SUPPLIED DATA:
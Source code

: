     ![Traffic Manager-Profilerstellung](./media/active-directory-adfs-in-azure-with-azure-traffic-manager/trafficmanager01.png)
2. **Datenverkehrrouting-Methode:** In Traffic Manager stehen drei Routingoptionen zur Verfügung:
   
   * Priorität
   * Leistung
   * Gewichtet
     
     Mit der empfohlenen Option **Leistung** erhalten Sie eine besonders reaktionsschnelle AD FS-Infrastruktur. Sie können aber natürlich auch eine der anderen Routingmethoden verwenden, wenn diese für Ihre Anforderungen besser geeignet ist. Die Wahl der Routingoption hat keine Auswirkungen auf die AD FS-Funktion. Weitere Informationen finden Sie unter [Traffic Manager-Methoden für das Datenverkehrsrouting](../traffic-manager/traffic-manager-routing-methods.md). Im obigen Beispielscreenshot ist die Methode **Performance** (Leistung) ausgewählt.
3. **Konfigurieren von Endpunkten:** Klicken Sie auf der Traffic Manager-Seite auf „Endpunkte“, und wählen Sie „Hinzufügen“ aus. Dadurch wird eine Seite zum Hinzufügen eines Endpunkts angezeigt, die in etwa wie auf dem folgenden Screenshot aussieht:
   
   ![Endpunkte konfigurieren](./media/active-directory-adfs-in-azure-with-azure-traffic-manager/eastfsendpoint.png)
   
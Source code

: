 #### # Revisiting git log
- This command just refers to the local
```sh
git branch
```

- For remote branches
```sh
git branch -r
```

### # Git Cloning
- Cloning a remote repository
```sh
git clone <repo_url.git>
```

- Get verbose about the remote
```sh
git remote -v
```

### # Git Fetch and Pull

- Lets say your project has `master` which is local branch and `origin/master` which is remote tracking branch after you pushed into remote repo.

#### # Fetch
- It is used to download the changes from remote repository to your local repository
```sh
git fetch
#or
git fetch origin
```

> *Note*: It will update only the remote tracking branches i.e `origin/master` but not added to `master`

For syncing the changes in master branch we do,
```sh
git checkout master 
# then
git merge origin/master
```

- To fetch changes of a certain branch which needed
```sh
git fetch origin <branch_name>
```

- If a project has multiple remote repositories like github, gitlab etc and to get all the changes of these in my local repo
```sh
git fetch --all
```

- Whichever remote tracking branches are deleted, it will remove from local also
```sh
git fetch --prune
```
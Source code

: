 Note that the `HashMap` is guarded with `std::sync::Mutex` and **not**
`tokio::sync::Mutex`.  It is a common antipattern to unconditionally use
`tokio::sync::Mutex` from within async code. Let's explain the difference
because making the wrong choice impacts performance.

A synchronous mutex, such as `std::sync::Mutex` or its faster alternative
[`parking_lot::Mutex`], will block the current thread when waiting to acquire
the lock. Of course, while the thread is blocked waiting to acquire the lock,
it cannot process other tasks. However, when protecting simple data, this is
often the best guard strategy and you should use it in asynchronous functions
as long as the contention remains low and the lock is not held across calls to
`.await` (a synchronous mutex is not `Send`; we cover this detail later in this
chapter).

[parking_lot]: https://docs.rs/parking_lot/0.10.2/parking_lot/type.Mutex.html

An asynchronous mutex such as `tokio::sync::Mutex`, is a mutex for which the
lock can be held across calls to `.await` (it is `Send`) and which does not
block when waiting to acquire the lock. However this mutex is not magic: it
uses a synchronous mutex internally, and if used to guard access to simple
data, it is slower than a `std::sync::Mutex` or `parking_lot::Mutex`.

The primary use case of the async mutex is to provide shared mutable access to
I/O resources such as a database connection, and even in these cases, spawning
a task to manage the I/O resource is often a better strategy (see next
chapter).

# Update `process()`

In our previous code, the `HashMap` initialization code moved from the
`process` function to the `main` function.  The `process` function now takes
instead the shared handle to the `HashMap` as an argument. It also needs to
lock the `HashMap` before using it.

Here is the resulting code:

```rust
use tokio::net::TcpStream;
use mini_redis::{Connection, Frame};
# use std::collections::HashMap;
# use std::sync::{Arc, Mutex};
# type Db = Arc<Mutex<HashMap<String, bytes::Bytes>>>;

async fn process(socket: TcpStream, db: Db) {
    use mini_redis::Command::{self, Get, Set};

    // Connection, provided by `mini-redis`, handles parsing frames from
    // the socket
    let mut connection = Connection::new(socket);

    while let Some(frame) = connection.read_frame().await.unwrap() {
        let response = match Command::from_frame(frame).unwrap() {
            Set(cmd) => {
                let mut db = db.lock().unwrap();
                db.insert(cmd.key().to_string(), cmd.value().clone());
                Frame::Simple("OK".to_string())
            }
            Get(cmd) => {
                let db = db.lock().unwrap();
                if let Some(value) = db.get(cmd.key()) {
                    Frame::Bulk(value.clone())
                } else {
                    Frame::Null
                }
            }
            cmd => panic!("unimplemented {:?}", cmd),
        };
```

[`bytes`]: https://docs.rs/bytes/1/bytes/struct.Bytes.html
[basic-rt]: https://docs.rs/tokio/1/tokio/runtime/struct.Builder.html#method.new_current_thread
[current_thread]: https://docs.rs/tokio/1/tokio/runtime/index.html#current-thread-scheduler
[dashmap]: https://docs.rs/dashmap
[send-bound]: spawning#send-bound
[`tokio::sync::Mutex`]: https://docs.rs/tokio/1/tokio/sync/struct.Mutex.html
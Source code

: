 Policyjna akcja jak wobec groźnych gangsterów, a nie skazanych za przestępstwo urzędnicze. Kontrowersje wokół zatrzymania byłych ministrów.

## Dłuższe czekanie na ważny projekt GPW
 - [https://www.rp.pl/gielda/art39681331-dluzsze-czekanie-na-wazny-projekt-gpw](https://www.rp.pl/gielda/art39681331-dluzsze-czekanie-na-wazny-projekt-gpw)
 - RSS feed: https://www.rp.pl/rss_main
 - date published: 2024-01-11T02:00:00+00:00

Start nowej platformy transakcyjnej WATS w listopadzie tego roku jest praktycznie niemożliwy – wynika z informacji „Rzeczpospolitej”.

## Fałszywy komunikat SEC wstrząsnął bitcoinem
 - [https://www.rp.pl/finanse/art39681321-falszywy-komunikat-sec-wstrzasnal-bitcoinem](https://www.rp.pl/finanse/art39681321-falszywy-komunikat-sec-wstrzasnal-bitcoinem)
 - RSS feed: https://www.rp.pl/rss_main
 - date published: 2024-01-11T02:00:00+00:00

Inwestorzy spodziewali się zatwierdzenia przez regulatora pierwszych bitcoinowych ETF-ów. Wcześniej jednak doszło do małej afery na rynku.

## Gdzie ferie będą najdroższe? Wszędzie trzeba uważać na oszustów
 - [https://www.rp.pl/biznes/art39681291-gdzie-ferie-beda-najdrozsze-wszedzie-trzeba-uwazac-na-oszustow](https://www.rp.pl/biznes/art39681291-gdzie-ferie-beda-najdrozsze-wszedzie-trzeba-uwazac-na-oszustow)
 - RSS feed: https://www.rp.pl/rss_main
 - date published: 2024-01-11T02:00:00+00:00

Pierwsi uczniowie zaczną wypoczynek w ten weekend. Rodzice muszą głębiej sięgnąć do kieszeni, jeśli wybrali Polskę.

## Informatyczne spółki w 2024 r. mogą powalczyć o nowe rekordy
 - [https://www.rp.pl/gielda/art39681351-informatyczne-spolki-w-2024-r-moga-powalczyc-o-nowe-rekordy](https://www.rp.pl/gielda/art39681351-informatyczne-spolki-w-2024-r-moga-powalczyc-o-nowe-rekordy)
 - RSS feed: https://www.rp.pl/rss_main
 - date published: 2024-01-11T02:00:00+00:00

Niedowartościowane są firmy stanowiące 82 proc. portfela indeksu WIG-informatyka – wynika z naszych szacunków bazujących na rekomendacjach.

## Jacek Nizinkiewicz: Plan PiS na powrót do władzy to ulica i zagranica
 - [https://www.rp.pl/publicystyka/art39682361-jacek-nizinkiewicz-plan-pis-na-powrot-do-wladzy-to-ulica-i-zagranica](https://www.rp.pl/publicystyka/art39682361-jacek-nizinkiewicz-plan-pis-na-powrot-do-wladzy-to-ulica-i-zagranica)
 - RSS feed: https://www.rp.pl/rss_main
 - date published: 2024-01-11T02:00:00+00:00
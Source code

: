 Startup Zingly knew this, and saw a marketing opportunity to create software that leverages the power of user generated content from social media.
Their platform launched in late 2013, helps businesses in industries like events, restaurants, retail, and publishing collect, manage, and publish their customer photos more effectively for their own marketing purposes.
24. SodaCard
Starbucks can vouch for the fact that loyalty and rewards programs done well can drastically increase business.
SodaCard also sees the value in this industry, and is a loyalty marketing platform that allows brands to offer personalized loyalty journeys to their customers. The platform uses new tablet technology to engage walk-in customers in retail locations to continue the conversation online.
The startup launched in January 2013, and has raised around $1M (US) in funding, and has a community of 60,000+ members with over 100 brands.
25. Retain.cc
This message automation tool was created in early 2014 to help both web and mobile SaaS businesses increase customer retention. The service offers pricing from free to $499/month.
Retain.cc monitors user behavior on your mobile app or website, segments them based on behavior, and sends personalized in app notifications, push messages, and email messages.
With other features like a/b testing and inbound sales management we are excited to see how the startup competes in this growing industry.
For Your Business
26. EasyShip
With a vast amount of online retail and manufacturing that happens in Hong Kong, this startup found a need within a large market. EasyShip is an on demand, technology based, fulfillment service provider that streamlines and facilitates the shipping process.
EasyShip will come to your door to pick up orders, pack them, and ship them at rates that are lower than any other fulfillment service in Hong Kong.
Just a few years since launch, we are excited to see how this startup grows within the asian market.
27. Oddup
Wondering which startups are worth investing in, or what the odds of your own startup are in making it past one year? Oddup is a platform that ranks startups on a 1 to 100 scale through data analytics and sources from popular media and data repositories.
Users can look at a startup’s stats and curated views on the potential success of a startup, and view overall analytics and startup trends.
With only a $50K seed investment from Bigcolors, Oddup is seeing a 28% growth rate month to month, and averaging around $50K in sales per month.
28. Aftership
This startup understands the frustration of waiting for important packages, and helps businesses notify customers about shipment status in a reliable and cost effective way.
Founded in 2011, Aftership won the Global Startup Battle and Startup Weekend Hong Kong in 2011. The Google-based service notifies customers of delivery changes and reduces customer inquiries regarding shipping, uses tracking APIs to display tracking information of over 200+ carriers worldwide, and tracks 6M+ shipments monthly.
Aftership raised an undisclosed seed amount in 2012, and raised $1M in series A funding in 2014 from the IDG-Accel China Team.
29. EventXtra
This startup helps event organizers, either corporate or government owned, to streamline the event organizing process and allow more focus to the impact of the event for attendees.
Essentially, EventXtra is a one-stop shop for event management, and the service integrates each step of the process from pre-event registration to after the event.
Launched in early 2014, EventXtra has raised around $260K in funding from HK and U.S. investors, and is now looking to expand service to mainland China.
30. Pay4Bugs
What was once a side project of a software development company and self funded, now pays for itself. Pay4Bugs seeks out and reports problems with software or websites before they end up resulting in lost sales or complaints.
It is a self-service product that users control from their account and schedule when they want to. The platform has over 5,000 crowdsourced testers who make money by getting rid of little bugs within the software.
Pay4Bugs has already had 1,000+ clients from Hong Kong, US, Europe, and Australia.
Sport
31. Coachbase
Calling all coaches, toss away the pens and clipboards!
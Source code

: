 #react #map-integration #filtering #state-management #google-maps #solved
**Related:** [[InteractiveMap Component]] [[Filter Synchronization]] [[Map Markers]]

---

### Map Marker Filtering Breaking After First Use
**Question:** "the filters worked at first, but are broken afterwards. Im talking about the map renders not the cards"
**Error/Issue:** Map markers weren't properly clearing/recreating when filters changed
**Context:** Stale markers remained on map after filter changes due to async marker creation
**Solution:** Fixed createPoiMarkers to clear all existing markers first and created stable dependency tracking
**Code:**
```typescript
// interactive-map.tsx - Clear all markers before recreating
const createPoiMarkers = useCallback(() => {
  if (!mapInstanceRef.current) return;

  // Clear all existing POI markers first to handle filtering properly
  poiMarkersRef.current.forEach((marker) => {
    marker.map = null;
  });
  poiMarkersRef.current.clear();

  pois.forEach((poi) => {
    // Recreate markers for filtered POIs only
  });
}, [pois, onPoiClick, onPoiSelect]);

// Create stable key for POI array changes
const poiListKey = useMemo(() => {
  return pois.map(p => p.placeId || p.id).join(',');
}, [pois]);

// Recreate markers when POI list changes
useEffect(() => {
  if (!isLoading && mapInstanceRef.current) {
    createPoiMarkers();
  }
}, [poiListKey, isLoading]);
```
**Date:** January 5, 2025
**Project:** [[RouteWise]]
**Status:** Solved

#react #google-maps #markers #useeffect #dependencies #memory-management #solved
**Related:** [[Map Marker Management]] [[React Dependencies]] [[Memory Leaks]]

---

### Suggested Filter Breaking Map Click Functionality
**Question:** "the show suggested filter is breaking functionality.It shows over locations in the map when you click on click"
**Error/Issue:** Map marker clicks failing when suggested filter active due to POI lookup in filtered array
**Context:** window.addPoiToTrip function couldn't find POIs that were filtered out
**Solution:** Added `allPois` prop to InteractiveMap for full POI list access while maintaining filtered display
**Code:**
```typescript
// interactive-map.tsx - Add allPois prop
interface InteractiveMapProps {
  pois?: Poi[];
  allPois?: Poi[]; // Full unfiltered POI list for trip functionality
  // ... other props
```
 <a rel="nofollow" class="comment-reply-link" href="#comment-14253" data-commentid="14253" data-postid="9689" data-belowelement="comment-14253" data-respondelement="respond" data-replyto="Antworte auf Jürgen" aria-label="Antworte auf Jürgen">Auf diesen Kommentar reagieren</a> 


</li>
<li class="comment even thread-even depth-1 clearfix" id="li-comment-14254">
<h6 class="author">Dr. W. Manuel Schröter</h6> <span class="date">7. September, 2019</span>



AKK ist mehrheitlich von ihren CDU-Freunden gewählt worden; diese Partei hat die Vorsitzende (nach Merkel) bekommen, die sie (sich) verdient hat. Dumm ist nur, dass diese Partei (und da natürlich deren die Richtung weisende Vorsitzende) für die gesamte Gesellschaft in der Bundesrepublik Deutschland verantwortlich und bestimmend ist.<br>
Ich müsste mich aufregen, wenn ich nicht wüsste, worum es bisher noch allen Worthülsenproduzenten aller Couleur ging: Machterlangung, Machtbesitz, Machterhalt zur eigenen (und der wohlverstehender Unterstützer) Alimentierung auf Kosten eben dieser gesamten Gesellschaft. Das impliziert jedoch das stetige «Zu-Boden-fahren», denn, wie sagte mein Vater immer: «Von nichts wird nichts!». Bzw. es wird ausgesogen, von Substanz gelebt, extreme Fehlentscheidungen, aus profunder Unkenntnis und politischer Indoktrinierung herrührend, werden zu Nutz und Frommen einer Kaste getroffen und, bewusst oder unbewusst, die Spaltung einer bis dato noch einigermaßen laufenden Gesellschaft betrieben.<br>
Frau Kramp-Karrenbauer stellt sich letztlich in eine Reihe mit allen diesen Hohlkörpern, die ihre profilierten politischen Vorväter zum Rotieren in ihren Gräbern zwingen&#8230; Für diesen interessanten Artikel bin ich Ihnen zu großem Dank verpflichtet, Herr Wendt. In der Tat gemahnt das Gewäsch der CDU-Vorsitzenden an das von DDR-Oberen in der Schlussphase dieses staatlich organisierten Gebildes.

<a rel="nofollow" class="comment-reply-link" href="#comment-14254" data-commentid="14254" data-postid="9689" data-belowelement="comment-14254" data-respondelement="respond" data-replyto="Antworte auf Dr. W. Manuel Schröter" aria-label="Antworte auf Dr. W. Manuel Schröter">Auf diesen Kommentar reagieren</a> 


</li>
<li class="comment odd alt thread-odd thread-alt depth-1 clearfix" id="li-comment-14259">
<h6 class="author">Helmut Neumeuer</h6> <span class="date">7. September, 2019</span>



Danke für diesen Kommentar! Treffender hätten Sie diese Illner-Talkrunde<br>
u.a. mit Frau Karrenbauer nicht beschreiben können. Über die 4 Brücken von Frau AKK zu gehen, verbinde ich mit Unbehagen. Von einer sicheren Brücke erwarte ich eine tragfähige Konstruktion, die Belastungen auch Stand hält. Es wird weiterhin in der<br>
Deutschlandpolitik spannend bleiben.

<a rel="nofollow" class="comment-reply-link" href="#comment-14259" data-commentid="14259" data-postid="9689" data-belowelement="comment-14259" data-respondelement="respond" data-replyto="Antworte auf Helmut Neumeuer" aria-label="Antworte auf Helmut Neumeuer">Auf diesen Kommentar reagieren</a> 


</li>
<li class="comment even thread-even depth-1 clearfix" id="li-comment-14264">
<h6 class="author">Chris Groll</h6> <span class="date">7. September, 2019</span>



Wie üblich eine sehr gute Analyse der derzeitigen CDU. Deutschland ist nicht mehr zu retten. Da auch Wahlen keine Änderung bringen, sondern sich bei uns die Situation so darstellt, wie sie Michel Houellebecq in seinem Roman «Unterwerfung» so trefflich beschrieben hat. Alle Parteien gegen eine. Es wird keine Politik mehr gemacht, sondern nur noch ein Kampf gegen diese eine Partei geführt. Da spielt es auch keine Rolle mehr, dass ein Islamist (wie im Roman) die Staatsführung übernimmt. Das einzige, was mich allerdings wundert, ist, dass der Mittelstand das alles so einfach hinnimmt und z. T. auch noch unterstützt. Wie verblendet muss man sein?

GOAL OF THE EXERCISE: Produce only the lines from the line containing "Synchronization]] [[Map Markers]]" through the line containing "when filters changed", inclusive of both, exactly as they stand in the entries above.

ANSWER TO THE EXERCISE:
**Related:** [[InteractiveMap Component]] [[Filter Synchronization]] [[Map Markers]]

---

### Map Marker Filtering Breaking After First Use
**Question:** "the filters worked at first, but are broken afterwards. Im talking about the map renders not the cards"
**Error/Issue:** Map markers weren't properly clearing/recreating when filters changed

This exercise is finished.